In 2006, she co-starred with her sister Rosario in Gitanas at the Mont-de-Marsan Festival in France. She appeared in several shows with her nephew Farruquito, including Alma Vieja at her last Bienal de Flamenco of Seville in 2014. She also toured internationally with flamenco artists outside her family, such as El Güito and Manuela Carrasco.

In addition to performing, in her later years, Pilar Montoya taught courses and seminars on flamenco dancing at Seville's Flamencos por el Mundo academy.

She died in Seville on 6 March 2015 after a long illness, weeks after making her last public appearance on 24 February, presenting Mi Herencia with her sister Rosario, as part of the flamenco cycle Viene del Sur at Seville's Teatro Central. Her son Juan "El Barullo" Fernández has continued the family tradition, winning an award at the 2015 Festival del Cante de las Minas.

==Style==
On the occasion of a tribute to Pilar Montoya by her nephew Farruquito, Europa Press described her style:

Like that of her illustrious progenitor, La Faraona's dance is short and straightforward, simple in its technical aspect but very precise, full of strength and confidence in its own transmission capacity.

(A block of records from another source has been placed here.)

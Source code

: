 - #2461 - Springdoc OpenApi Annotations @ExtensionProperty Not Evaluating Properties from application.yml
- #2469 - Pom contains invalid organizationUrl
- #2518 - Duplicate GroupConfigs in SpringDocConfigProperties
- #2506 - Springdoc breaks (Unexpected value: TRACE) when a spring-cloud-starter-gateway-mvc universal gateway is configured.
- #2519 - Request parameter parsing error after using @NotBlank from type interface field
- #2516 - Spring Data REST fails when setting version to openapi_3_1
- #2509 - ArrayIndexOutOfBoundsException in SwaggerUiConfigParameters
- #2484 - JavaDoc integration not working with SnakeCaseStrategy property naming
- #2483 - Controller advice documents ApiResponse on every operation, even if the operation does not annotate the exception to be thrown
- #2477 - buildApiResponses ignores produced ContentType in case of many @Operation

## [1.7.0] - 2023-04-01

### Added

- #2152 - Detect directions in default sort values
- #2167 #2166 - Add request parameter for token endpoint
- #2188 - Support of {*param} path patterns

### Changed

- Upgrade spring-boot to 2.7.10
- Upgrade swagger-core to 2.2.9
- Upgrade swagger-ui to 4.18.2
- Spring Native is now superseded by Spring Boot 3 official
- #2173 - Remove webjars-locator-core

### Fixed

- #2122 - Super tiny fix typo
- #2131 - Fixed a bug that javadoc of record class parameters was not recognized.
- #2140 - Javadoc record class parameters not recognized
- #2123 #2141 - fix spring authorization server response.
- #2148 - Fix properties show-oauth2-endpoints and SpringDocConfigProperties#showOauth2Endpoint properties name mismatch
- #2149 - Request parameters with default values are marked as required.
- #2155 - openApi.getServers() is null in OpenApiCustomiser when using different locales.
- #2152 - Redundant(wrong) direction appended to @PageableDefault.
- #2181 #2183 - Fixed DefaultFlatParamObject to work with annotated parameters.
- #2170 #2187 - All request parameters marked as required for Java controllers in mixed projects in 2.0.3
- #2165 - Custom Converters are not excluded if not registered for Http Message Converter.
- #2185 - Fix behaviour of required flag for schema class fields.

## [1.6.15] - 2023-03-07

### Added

La Faraona was unique because, within the familiar aesthetic keys, she developed a style of strength but also whimsy, full of flavor and sense of humor, a facet that exploded mainly in tangos. She was, without doubt, the blackest, the most African of the Farruco family.

The last image of La Faraona is her canastero style, her way of breaking into a barefoot scene and with a wicker basket on her arm, bouncing to the rhythm of tangos. Her unique hip movement will go down in the history of flamenco dance.